1. Rise of the Internet of Things architect
The IoT architect role will eclipse the data scientist as the most valuable unicorn for HR departments. The surge in IoT will produce a surge in edge computing and IoT operational design.
“Thousands of resumes will be updated overnight,” says Dan Graham, Internet of Things technical marketing specialist at Teradata. “Additionally, fewer than 10% of companies realise they need an IoT analytics architect, a distinct species from IoT system architect. Software architects who can design both distributed and central analytics for IoT will soar in value.”
2. Significant increase in the move to hybrid architectures
“Test/dev and disaster recovery will be the main components of a company’s environment that will be moved to the cloud, and production continuing to remain on premises,” says Marc Clark, director of cloud strategy and deployment at Teradata.
3. Deep learning moves out of the hype zone and into reality
Deep learning is getting massive buzz recently. Unfortunately, many people are once again making the mistake of thinking that is a magic, cure-all bullet for all things analytics, according to Bill Franks, chief analytics officer at Teradata.
“The fact is that deep learning is amazingly powerful for some areas such as image recognition,” says Franks. “However, that doesn’t mean it can apply everywhere. While deep learning will be in place at a large number of companies in the coming year, the market will start to recognise where it really makes sense and where it does not.”
By better defining where deep learning plays, it will increase focus on the right areas and speed the delivery of value.
4. More augmented reality-based products
Waze and PokemonGo are just the start. Imagine leaving breadcrumbs across your life journey.

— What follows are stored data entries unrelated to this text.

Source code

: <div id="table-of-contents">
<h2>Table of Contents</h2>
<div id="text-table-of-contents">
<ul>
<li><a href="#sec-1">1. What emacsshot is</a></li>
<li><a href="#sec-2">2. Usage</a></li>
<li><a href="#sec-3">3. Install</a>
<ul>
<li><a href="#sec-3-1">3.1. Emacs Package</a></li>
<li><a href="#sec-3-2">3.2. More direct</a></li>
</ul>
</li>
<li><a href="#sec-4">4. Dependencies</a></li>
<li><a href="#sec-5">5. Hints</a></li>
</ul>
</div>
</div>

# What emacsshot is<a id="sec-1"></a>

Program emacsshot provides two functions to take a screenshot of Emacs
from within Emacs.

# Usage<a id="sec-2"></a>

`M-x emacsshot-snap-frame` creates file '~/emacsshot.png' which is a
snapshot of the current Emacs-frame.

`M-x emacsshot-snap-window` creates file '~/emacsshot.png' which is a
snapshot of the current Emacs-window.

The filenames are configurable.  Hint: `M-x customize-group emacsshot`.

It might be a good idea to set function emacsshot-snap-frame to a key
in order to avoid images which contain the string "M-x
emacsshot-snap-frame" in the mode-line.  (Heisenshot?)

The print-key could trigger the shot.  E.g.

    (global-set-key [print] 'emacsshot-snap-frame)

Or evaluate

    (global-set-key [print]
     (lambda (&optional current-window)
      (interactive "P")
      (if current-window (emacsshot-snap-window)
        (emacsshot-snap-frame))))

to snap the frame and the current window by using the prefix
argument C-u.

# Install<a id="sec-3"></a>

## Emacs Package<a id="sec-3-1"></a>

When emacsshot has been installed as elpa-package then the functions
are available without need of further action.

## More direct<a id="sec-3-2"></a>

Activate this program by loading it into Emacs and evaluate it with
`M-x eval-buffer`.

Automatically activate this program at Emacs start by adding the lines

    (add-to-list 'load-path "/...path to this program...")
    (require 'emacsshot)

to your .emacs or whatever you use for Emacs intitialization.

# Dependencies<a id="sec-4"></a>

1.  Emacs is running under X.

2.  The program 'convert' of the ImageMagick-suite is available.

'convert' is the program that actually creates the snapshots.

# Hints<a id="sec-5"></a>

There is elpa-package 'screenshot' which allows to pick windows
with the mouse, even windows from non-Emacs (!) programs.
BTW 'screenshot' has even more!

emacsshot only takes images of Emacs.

“You leave a breadcrumb at the grocery store so next time you buy some taco shells,” says John Thuma, director at Teradata. “You walk into the store two days later, and an alarm goes off telling you to buy taco mix. Augmented reminders, augmented notation and augmented journey maps.”
5. The battle for low power, wide area (LPWAN) networking will be fought
A research study from Business Insider estimates that 700 million IoT devices will be connected over LPWAN standards by 2021. Why? Because LPWANs will help IoT to take off.
“2016 was a year of big hype and little progress,” says Zach Supalla, CEO at Particle. “There’s a clear barrier of cost and power consumption when it comes to IoT products and if we can get these two pain points down, IoT will explode. LPWANs connect devices over a larger geographic area and use less power and those companies who can leverage these assets the best, will win out.”
6. Greater consolidation in the IoT market
The IoT market will see more consolidation as technology and processes improve.
Much like natural selection, the strongest ones will survive while the smaller players are gobbled up to build out more robust portfolios.
SAP just acquired an enterprise-grade IoT solution last month and Cisco made waves in February when it purchased Jasper Technologies for $1.4 billion.
“The rate at which these tech giants purchase startups will only increase as they continue to thirst for the innovation so many of these young companies are born from,” says Supalla.
7. A year of honing IoT talent
2018 will be a “team-building year” for many in the IoT space, says Supalla. Investments will be made in fostering internal talent and attracting the right external hires to address the complex needs of launching a connected product.
8. Striving for integration and security
Companies will continue to strive for integration while maintaining security – connecting business units and vertical industries such as marketing, healthcare and financial services, instead of restricting access to a handful of data scientists.
“Enterprises will finally be able to speak about big data in terms of ROI,” says Sushil Thomas, co-founder and CEO, Arcadia Data, “and not be limited to a TCO-only conversation that has surrounded it thus far.”
9. More businesses turn to Hadoop to scale
Organisations trying to scale their existing BI platforms to big data size will hit a brick wall with legacy analytics tools.
Research firms like Forrester have seen increasing interest from enterprises not only moving their data to Hadoop, but also running analytical applications on Hadoop clusters.
“Running BI natively on Hadoop allows analysts and business users to drill down into raw data, run faster reports and make informed decisions based on real-time data instead of abstracts,” says Sushil Thomas, co-founder and CEO at Arcadia Data.
10. New BI use cases will become the norm
“These will include city traffic services reacting to sensors in cars, bringing real-time and streaming data to the forefront in enterprises,” says Thomas.